So this afternoon we were in the car on a long drive around various farms. I had a few secrets in my purse to entertain Lucy. One of them was a blue squishy stress-ball-thingie in the shape of a brain (they gave them out at work). I gave it to Lucy and she was delighted. Until she remembered the zombies.
Lucy: It's a brain! the zombies will want to eat it!
Me: Well, when the zombies come, you can throw it, and they will go after that fake brain, and then you can escape!
Lucy: But I don't want them to have this brain! I like this brain!
Me: Oh. Sorry. Well, zombies are just pretend anyway! You don't have to worry about them.
Lucy: Mom, why do zombies eat brains?
Me: ....... uh, Jake, help me out here?
Jake:.......
Lucy: Why Do Zombies Eat Brains?
Me: Well, we don't really know, Lucy. Maybe we can ask the internet later.
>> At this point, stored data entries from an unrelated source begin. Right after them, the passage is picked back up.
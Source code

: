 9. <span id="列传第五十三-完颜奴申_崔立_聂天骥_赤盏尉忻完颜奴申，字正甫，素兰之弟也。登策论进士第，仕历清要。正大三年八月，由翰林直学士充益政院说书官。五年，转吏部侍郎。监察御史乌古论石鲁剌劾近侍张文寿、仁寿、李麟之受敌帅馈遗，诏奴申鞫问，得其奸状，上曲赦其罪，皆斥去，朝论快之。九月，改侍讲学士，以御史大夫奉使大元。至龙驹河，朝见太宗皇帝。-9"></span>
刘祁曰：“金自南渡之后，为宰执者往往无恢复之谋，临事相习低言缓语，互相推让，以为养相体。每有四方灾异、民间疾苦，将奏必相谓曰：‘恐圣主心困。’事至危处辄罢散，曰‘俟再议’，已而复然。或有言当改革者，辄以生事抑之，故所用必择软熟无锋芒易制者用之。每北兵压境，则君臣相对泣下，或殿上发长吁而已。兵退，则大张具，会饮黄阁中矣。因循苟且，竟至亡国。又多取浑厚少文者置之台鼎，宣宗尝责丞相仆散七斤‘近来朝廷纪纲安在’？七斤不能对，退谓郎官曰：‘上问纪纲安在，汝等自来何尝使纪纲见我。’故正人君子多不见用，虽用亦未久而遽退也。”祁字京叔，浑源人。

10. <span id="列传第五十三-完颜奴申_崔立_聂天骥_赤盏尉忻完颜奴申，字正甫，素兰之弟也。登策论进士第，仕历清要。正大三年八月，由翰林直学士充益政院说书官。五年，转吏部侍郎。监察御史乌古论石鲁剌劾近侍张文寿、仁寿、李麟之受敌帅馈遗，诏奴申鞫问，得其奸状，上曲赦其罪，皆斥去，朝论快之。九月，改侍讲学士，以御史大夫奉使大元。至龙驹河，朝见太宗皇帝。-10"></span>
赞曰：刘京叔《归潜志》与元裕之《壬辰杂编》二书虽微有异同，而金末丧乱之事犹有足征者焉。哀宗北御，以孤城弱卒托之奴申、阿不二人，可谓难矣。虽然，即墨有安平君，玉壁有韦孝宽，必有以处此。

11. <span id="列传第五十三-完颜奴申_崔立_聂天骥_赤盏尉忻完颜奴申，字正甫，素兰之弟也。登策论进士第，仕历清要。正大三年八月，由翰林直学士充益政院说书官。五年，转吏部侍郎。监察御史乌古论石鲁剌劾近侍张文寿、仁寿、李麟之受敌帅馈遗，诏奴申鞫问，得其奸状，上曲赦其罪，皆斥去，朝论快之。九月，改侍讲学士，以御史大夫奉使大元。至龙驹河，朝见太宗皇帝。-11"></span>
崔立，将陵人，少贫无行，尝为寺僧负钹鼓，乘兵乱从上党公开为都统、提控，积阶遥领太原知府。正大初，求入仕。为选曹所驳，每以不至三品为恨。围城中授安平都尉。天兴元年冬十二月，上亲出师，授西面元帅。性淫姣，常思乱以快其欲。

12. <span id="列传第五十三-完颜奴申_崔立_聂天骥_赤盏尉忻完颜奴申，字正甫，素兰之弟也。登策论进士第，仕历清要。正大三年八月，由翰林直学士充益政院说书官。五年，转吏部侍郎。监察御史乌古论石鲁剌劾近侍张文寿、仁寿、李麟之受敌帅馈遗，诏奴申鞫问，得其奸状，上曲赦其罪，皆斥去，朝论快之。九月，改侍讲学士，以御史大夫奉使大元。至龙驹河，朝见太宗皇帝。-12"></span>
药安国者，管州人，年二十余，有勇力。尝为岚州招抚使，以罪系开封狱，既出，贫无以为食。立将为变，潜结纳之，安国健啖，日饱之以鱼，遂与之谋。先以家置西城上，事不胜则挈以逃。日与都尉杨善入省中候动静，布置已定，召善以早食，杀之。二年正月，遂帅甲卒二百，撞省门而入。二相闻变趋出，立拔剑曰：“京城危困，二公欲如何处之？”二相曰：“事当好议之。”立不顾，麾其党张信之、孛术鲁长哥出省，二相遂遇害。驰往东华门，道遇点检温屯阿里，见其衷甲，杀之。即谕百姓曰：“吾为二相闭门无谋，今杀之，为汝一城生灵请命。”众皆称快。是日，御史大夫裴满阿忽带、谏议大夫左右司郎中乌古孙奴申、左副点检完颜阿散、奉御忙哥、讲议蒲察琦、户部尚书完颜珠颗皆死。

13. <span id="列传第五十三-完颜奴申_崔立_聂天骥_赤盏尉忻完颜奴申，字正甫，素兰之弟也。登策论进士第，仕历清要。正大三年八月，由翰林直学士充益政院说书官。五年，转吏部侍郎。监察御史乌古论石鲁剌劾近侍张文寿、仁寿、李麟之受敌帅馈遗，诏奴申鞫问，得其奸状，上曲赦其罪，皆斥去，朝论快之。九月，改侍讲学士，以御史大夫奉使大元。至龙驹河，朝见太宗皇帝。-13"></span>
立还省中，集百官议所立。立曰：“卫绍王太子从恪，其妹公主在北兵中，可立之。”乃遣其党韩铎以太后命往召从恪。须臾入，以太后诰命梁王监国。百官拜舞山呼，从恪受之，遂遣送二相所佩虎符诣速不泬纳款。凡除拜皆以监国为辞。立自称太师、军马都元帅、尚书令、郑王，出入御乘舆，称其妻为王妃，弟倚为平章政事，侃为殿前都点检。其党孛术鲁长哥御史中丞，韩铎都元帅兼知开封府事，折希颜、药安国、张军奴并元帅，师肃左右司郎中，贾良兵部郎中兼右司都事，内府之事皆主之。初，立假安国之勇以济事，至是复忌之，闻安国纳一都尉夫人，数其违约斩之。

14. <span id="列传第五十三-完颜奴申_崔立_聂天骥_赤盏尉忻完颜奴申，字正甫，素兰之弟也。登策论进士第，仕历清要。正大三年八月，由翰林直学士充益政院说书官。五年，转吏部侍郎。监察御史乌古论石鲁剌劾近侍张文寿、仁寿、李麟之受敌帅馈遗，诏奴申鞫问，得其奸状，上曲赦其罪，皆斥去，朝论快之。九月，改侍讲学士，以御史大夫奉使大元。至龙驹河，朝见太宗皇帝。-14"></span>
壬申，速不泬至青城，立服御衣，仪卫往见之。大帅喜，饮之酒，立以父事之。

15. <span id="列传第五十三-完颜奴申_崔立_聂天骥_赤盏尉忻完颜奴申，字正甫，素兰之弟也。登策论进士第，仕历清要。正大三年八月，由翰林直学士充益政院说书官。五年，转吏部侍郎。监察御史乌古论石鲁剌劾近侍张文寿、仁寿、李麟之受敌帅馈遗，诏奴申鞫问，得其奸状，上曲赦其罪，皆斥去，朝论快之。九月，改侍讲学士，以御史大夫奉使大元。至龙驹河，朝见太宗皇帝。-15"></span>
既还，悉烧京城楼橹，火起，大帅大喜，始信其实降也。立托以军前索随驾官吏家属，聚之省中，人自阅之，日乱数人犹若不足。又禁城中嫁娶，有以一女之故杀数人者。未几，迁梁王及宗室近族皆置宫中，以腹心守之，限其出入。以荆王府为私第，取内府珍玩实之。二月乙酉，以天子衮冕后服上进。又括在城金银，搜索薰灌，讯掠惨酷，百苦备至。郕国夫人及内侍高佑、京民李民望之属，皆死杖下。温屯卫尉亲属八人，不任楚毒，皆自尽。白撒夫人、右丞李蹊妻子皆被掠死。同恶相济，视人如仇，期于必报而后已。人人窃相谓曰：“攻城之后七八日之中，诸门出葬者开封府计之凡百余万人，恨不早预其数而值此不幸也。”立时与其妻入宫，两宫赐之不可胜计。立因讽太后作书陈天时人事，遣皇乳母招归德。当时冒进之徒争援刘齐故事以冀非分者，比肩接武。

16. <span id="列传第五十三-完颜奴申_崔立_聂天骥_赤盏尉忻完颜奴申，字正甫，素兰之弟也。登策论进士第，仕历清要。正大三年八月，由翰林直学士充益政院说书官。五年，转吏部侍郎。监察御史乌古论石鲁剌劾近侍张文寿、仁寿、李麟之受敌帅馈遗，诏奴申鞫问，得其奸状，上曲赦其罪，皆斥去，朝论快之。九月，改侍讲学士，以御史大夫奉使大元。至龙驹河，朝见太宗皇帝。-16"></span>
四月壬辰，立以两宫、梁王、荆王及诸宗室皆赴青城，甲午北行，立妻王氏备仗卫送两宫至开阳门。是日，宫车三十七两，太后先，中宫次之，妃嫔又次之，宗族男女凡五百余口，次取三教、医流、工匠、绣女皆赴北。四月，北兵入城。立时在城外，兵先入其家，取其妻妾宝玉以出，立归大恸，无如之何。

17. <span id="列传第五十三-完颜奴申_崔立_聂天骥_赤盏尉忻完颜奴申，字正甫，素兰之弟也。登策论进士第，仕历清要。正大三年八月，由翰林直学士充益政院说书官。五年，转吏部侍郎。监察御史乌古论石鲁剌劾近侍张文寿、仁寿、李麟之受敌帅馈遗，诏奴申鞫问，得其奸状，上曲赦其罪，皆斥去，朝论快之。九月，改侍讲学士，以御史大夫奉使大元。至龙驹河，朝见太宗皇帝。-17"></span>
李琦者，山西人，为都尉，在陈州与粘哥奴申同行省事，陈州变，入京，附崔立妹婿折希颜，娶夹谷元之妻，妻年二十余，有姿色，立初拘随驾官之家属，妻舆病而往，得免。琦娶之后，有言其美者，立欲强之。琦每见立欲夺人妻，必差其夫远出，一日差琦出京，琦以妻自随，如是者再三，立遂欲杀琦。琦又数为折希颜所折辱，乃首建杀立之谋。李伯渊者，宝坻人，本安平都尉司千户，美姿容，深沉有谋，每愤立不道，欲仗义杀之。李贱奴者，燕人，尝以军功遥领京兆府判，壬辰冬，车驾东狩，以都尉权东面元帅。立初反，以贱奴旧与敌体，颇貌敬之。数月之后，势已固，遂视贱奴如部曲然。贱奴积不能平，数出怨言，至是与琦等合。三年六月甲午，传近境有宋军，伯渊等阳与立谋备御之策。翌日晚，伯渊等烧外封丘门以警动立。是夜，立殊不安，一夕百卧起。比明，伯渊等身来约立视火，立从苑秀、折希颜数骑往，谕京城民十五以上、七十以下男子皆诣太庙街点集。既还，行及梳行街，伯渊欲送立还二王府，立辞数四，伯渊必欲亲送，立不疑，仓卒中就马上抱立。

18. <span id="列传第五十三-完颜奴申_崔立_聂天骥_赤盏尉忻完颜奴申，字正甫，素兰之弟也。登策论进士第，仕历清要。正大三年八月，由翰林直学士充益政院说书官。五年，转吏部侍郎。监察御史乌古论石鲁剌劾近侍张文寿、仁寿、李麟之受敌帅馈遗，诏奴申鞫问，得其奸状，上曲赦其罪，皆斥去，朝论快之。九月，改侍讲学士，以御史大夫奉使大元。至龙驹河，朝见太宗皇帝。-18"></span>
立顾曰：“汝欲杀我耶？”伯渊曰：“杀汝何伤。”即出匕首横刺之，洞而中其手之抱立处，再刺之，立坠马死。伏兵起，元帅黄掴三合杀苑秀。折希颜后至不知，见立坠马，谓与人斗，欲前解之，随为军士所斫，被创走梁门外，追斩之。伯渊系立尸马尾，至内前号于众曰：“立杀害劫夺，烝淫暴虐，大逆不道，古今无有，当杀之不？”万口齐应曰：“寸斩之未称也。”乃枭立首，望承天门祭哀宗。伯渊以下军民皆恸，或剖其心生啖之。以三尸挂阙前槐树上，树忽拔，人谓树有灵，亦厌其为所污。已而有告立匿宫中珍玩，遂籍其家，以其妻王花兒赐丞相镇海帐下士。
Lucy: Well, if zombies eat brains, why don't they eat their own brains?
Me: How would they eat their own brains?
Lucy: [sticking out her jaw and making a motion with her hand] Like that.
Me: Oh, awesome. So when you're a zombie, you can eat your own brain.
Lucy: Yes! I'll be a friendly zombie. I won't eat other people's brains. Only my own.
We're going to make millions on this idea. There will be Zombies. Friendly Zombies. Even if they have to eat their own brains.
Also, this tidbit, heard literally moments ago at the dinner table:
Lucy: Mummies are mean, aren't they? MUMMIES -- Not MOMMIES. (she very clearly enuciated each).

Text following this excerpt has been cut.